Saved data entries
# # # # #
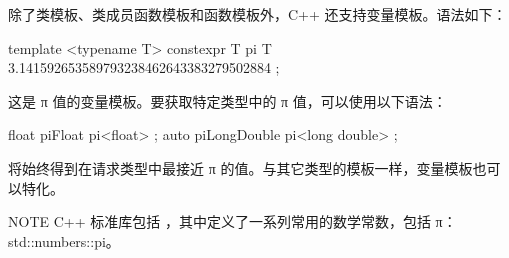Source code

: 
除了类模板、类成员函数模板和函数模板外，C++ 还支持变量模板。语法如下：

\begin{cpp}
template <typename T>
constexpr T pi { T { 3.141592653589793238462643383279502884 } };
\end{cpp}

这是 π 值的变量模板。要获取特定类型中的 π 值，可以使用以下语法：

\begin{cpp}
float piFloat { pi<float> };
auto piLongDouble { pi<long double> };
\end{cpp}

将始终得到在请求类型中最接近 π 的值。与其它类型的模板一样，变量模板也可以特化。

\begin{myNotic}{NOTE}
C++ 标准库包括 ，其中定义了一系列常用的数学常数，包括 π：std::numbers::pi。
\end{myNotic}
# # # # #
Instructions to follow — Retype each entry exactly as it appears, excluding any image.

Exercise result —
Source code

: 
除了类模板、类成员函数模板和函数模板外，C++ 还支持变量模板。语法如下：

\begin{cpp}
template <typename T>
constexpr T pi { T { 3.141592653589793238462643383279502884 } };
\end{cpp}

这是 π 值的变量模板。要获取特定类型中的 π 值，可以使用以下语法：

\begin{cpp}
float piFloat { pi<float> };
auto piLongDouble { pi<long double> };
\end{cpp}

将始终得到在请求类型中最接近 π 的值。与其它类型的模板一样，变量模板也可以特化。

\begin{myNotic}{NOTE}
C++ 标准库包括 ，其中定义了一系列常用的数学常数，包括 π：std::numbers::pi。
\end{myNotic}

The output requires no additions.